[[ Supplied data open ]]
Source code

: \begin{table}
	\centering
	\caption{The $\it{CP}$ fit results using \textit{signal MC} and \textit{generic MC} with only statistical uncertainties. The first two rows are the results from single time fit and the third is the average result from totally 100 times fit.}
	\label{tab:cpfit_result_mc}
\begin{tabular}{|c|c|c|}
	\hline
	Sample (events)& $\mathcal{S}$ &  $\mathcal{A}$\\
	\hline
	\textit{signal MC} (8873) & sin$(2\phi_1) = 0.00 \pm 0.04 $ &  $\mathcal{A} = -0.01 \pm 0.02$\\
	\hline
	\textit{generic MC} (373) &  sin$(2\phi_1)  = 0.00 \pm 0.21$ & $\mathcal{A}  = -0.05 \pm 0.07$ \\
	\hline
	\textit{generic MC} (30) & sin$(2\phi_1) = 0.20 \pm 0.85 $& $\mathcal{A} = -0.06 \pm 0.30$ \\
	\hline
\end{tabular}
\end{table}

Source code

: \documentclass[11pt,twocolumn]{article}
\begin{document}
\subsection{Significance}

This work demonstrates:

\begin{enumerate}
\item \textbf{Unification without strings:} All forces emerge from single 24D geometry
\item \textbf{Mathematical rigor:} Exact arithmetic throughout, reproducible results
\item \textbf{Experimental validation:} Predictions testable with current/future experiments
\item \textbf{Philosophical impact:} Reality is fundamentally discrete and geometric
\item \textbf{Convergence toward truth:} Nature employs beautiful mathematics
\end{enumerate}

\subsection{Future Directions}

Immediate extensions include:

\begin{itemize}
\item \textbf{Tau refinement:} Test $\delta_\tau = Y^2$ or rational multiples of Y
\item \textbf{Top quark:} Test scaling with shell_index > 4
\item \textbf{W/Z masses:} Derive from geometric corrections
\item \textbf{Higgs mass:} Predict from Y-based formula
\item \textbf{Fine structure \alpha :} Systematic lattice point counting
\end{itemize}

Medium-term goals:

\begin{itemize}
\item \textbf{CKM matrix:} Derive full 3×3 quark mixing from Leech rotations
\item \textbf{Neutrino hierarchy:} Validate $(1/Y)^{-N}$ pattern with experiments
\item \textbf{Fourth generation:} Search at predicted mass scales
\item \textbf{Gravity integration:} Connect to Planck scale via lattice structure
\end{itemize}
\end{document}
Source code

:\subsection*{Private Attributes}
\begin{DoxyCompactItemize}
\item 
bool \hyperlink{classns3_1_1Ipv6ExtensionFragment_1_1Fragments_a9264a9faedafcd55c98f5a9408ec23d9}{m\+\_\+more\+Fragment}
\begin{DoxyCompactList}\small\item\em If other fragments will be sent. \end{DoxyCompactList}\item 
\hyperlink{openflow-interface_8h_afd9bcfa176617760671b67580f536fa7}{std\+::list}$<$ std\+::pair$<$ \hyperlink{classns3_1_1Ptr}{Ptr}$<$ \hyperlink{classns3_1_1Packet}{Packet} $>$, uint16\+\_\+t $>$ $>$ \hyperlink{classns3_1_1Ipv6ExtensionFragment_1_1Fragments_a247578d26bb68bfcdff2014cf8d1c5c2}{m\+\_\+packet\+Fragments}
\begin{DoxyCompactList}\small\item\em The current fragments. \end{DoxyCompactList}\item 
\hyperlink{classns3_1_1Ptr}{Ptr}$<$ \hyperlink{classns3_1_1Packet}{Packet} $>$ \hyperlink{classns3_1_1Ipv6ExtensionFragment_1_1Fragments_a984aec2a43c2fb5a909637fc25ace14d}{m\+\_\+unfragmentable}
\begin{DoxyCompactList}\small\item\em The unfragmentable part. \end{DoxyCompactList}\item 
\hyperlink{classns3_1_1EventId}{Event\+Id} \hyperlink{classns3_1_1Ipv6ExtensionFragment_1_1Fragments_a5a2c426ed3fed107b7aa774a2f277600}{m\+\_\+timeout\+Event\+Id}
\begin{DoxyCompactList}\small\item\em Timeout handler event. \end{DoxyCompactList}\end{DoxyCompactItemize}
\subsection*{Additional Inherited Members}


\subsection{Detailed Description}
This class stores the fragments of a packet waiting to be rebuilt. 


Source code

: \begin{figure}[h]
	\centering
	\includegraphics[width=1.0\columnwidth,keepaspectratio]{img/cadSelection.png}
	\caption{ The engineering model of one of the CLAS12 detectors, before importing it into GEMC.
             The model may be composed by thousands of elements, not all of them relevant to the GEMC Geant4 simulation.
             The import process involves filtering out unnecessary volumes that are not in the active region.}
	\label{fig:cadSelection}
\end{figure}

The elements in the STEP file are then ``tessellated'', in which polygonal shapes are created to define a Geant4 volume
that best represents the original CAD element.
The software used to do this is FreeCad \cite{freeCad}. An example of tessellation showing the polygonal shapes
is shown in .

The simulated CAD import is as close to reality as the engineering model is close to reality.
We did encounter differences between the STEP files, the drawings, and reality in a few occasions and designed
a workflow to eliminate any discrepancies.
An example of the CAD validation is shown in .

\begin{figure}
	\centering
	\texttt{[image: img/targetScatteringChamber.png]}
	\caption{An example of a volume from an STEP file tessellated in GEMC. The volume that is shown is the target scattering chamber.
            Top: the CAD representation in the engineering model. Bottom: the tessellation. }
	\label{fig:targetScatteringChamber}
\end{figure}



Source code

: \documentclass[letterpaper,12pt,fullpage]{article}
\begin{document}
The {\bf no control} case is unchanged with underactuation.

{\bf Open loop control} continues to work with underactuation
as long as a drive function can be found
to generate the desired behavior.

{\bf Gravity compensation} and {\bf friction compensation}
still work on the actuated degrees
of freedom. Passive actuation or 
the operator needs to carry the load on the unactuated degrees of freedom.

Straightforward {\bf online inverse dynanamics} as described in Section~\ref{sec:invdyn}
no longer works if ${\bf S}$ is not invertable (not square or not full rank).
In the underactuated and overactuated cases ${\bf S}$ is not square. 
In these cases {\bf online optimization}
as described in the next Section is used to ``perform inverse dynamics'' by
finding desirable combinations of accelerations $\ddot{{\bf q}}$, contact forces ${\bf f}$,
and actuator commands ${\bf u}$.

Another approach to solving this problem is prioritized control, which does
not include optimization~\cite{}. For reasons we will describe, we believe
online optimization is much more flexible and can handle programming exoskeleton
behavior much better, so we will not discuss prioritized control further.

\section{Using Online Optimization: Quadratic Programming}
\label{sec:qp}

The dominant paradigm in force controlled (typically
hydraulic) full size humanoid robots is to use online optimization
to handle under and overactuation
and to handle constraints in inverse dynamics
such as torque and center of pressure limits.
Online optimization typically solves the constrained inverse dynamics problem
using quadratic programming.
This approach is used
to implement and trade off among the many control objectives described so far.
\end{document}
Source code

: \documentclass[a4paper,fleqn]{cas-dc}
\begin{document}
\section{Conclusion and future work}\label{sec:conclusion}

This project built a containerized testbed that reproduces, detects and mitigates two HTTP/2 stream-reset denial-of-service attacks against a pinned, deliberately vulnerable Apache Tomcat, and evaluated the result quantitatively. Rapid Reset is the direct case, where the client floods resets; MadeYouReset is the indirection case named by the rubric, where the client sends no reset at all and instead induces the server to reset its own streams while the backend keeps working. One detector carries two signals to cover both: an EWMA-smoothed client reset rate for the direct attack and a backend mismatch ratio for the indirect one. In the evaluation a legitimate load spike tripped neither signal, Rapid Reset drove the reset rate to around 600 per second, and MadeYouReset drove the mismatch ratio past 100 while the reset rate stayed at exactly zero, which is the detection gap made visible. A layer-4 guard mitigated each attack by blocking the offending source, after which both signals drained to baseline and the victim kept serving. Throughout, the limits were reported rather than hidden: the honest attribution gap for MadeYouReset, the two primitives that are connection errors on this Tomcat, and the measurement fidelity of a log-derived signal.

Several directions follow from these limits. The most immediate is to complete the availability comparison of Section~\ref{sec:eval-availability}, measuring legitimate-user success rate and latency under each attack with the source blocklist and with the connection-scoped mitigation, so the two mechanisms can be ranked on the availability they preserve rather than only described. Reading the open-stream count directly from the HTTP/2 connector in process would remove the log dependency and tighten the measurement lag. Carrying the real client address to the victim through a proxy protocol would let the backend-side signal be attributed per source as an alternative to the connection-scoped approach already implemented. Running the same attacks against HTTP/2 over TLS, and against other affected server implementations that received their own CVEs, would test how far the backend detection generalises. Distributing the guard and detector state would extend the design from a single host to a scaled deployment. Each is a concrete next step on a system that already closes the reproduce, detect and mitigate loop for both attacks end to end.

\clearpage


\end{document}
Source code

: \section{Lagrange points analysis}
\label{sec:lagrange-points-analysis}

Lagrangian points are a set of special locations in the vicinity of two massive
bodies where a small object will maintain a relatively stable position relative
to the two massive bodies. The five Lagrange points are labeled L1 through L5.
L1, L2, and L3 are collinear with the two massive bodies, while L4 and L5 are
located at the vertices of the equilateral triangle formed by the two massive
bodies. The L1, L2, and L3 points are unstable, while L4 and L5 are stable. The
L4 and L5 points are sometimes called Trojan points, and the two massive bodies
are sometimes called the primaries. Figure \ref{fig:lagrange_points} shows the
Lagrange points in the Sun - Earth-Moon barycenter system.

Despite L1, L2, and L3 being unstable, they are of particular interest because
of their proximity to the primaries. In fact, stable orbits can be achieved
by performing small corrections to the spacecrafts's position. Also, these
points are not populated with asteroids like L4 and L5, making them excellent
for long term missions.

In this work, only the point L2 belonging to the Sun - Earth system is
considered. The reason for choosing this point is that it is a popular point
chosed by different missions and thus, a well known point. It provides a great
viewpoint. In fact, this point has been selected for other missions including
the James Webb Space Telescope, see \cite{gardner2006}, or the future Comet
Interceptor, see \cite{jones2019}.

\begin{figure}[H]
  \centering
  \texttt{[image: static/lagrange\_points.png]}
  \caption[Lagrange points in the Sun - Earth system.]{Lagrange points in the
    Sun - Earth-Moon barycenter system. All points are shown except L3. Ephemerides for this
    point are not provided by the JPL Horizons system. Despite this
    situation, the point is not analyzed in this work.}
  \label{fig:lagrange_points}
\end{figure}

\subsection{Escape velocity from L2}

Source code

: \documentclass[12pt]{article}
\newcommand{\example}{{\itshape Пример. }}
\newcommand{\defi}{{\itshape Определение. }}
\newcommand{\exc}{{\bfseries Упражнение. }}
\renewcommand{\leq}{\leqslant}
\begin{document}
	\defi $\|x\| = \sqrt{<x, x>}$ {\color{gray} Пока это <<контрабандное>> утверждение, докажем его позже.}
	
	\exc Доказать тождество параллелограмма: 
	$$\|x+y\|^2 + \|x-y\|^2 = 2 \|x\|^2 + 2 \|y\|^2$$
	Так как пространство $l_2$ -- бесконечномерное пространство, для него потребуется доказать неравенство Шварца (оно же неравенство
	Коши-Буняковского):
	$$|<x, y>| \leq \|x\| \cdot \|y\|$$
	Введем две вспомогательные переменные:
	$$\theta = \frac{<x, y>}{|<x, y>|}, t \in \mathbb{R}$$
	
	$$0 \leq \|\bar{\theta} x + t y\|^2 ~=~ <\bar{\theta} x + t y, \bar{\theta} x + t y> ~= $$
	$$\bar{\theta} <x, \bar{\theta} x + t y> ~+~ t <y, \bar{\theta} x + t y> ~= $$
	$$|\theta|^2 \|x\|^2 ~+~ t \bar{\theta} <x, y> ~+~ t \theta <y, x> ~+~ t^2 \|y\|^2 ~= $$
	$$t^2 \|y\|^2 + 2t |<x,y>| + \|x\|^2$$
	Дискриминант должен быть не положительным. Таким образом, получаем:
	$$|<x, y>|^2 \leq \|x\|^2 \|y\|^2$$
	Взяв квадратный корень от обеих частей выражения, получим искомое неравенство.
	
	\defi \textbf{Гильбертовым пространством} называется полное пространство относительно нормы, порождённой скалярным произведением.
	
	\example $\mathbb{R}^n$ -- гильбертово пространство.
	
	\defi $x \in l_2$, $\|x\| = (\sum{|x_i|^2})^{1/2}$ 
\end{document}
[[ Supplied data closed ]]
> What the task requires:
Report each line in the data above that holds the word "much" by copying it.

> Solution for this problem:
online optimization is much more flexible and can handle programming exoskeleton
behavior much better, so we will not discuss prioritized control further.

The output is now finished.